Ideas for Booktalk: Why does she go there in the first place, and what does she hope to achieve? Does she know this to begin with? The girl's reaction is not what Virginia expects. Examine how her position of strength may influence Virginia's own path to self-realization. Way of confronting what no one else in her family, including Byron, is willing to do.

Hook: Virginia decides to spend Thanksgiving in Walla Walla with Shannon instead of in New York with her family.
Approach: Character and plot-based.
Ideas for Booktalk: What prompts Virginia to decide on this in the first place - and what makes her decide to follow through on it? Uses her own money, informs rather than asks her parents. Byron almost goes to Paris as a present after he is accused of date rape, but then the parents decide he should stay home because otherwise it might look bad to the school. Virginia's jealous of him, missing her friend, tired of dealing with her family.
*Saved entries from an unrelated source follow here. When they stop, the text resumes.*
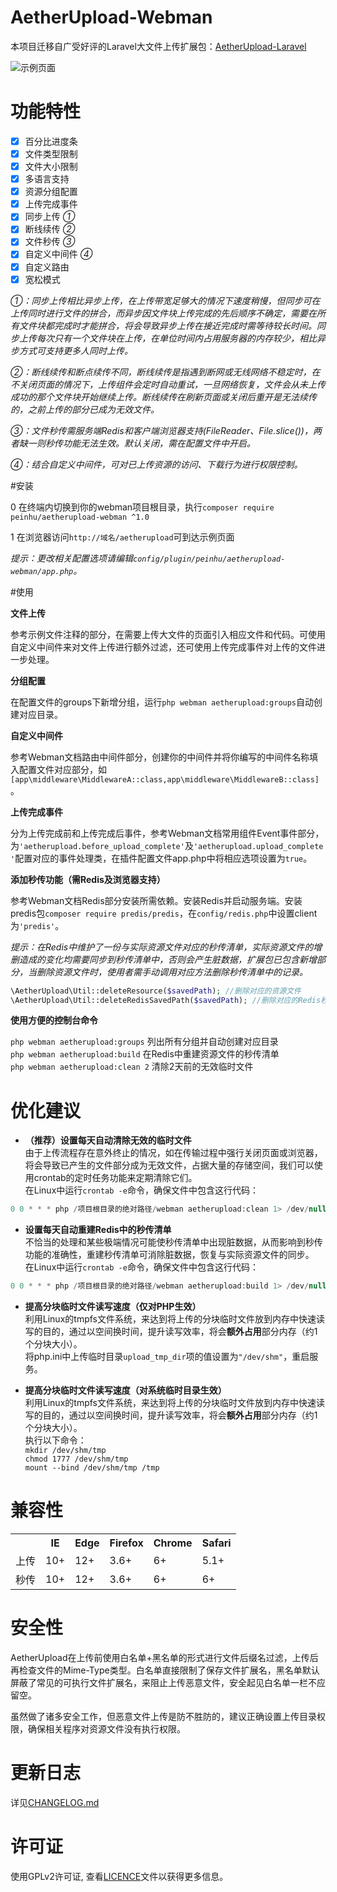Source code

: # AetherUpload-Webman  

    
本项目迁移自广受好评的Laravel大文件上传扩展包：[AetherUpload-Laravel](https://github.com/peinhu/AetherUpload-Laravel)

![示例页面](http://wx2.sinaimg.cn/mw690/69e23056gy1fho6ymepjlg20go0aknar.gif) 

# 功能特性
- [x] 百分比进度条  
- [x] 文件类型限制  
- [x] 文件大小限制  
- [x] 多语言支持  
- [x] 资源分组配置  
- [x] 上传完成事件   
- [x] 同步上传 *①*  
- [x] 断线续传 *②*  
- [x] 文件秒传 *③*  
- [x] 自定义中间件 *④*  
- [x] 自定义路由   
- [x] 宽松模式

*①：同步上传相比异步上传，在上传带宽足够大的情况下速度稍慢，但同步可在上传同时进行文件的拼合，而异步因文件块上传完成的先后顺序不确定，需要在所有文件块都完成时才能拼合，将会导致异步上传在接近完成时需等待较长时间。同步上传每次只有一个文件块在上传，在单位时间内占用服务器的内存较少，相比异步方式可支持更多人同时上传。*  

*②：断线续传和断点续传不同，断线续传是指遇到断网或无线网络不稳定时，在不关闭页面的情况下，上传组件会定时自动重试，一旦网络恢复，文件会从未上传成功的那个文件块开始继续上传。断线续传在刷新页面或关闭后重开是无法续传的，之前上传的部分已成为无效文件。*  

*③：文件秒传需服务端Redis和客户端浏览器支持(FileReader、File.slice())，两者缺一则秒传功能无法生效。默认关闭，需在配置文件中开启。*  

*④：结合自定义中间件，可对已上传资源的访问、下载行为进行权限控制。*


#安装 

0 在终端内切换到你的webman项目根目录，执行`composer require peinhu/aetherupload-webman ^1.0`   
  
1 在浏览器访问`http://域名/aetherupload`可到达示例页面  

*提示：更改相关配置选项请编辑`config/plugin/peinhu/aetherupload-webman/app.php`。*  

#使用  
  
**文件上传**  

参考示例文件注释的部分，在需要上传大文件的页面引入相应文件和代码。可使用自定义中间件来对文件上传进行额外过滤，还可使用上传完成事件对上传的文件进一步处理。  

**分组配置**  

在配置文件的groups下新增分组，运行`php webman aetherupload:groups`自动创建对应目录。  

**自定义中间件**  

参考Webman文档路由中间件部分，创建你的中间件并将你编写的中间件名称填入配置文件对应部分，如`[app\middleware\MiddlewareA::class,app\middleware\MiddlewareB::class]`。  

**上传完成事件**  

分为上传完成前和上传完成后事件，参考Webman文档常用组件Event事件部分，为`'aetherupload.before_upload_complete'`及`'aetherupload.upload_complete'`配置对应的事件处理类，在插件配置文件app.php中将相应选项设置为`true`。

**添加秒传功能（需Redis及浏览器支持）**

参考Webman文档Redis部分安装所需依赖。安装Redis并启动服务端。安装predis包`composer require predis/predis`，在`config/redis.php`中设置client为`'predis'`。

*提示：在Redis中维护了一份与实际资源文件对应的秒传清单，实际资源文件的增删造成的变化均需要同步到秒传清单中，否则会产生脏数据，扩展包已包含新增部分，当删除资源文件时，使用者需手动调用对应方法删除秒传清单中的记录。* 
```php
\AetherUpload\Util::deleteResource($savedPath); //删除对应的资源文件
\AetherUpload\Util::deleteRedisSavedPath($savedPath); //删除对应的Redis秒传记录
``` 
  
**使用方便的控制台命令**  

`php webman aetherupload:groups` 列出所有分组并自动创建对应目录  
`php webman aetherupload:build` 在Redis中重建资源文件的秒传清单  
`php webman aetherupload:clean 2` 清除2天前的无效临时文件  

# 优化建议
* **（推荐）设置每天自动清除无效的临时文件**  
由于上传流程存在意外终止的情况，如在传输过程中强行关闭页面或浏览器，将会导致已产生的文件部分成为无效文件，占据大量的存储空间，我们可以使用crontab的定时任务功能来定期清除它们。  
在Linux中运行`crontab -e`命令，确保文件中包含这行代码：  
```php
0 0 * * * php /项目根目录的绝对路径/webman aetherupload:clean 1> /dev/null 2>&1  
```  

* **设置每天自动重建Redis中的秒传清单**  
不恰当的处理和某些极端情况可能使秒传清单中出现脏数据，从而影响到秒传功能的准确性，重建秒传清单可消除脏数据，恢复与实际资源文件的同步。  
在Linux中运行`crontab -e`命令，确保文件中包含这行代码：  
```php
0 0 * * * php /项目根目录的绝对路径/webman aetherupload:build 1> /dev/null 2>&1  
```  

* **提高分块临时文件读写速度（仅对PHP生效）**  
利用Linux的tmpfs文件系统，来达到将上传的分块临时文件放到内存中快速读写的目的，通过以空间换时间，提升读写效率，将会**额外占用**部分内存（约1个分块大小）。  
将php.ini中上传临时目录`upload_tmp_dir`项的值设置为`"/dev/shm"`，重启服务。  

* **提高分块临时文件读写速度（对系统临时目录生效）**  
利用Linux的tmpfs文件系统，来达到将上传的分块临时文件放到内存中快速读写的目的，通过以空间换时间，提升读写效率，将会**额外占用**部分内存（约1个分块大小）。  
执行以下命令：    
`mkdir /dev/shm/tmp`  
`chmod 1777 /dev/shm/tmp`  
`mount --bind /dev/shm/tmp /tmp`  

# 兼容性
<table>
  <th></th>
  <th>IE</th>
  <th>Edge</th>
  <th>Firefox</th>
  <th>Chrome</th>
  <th>Safari</th>
  <tr>
  <td>上传</td>
  <td>10+</td>
  <td>12+</td>
  <td>3.6+</td>
  <td>6+</td>
  <td>5.1+</td>
  </tr>
  <tr>
  <td>秒传</td>
  <td>10+</td>
  <td>12+</td>
  <td>3.6+</td>
  <td>6+</td>
  <td>6+</td>
  </tr>
</table>

# 安全性
AetherUpload在上传前使用白名单+黑名单的形式进行文件后缀名过滤，上传后再检查文件的Mime-Type类型。白名单直接限制了保存文件扩展名，黑名单默认屏蔽了常见的可执行文件扩展名，来阻止上传恶意文件，安全起见白名单一栏不应留空。  

虽然做了诸多安全工作，但恶意文件上传是防不胜防的，建议正确设置上传目录权限，确保相关程序对资源文件没有执行权限。

# 更新日志  
详见[CHANGELOG.md](https://github.com/peinhu/AetherUpload-Webman/blob/master/CHANGELOG.md)  

# 许可证
使用GPLv2许可证, 查看[LICENCE](https://github.com/peinhu/AetherUpload-Webman/blob/master/LICENSE)文件以获得更多信息。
Reading Level/Interest Age: Grades 7-12


Challenge Issues: Offensive language, sexual content, rape, eating disorders, self-injury, underage drinking.
Virginia frequently makes out with Froggy, her sort-of-boyfriend, although they never go any further than that in the course of the book. She also experiences disordered eating, witnesses a bulimic classmate, and injures herself in various ways to cope with negative feelings. She and Shannon engage in underage drinking with each other on the phone for New Year's Eve, and Byron date-rapes a girl while blacked out from alcohol when she is also under the influence. It is worth noting that characters in the book only use strong language when extremely angry, Virginia included. Also, although underage drinking is presented as a part of normal teenage experimentation, the date rape scene indicates the dangers of overdoing it. For that matter, even Virginia's father, who is of legal drinking age, tries to scale down his drinking when he realizes he has been self-medicating over his son's situation. Overall, this book not only lets characters make poor decisions, but also lets them learn and grow from their mistakes. For these reasons, as well as the fact that the book touches on important issues for teenage girls, I would argue that it should be, and needs to be, available in libraries.

Why I Chose This Book: I found the author's treatment of a number of difficult subjects beautifully and sensitively done, and found her heroine funny, sympathetic and compelling. Many young adult authors, especially male ones, do not realize how much more difficult it is to be an overweight girl than an overweight boy in contemporary society. Mackler shows the reader that although society may not change its attitudes, it is possible to change how one deals with society and views oneself. This book will appeal to anyone who has struggled with issues of self-esteem, body image, or feeling like a social misfit: in other words, anyone who is, has been, or ever will be a teenage girl.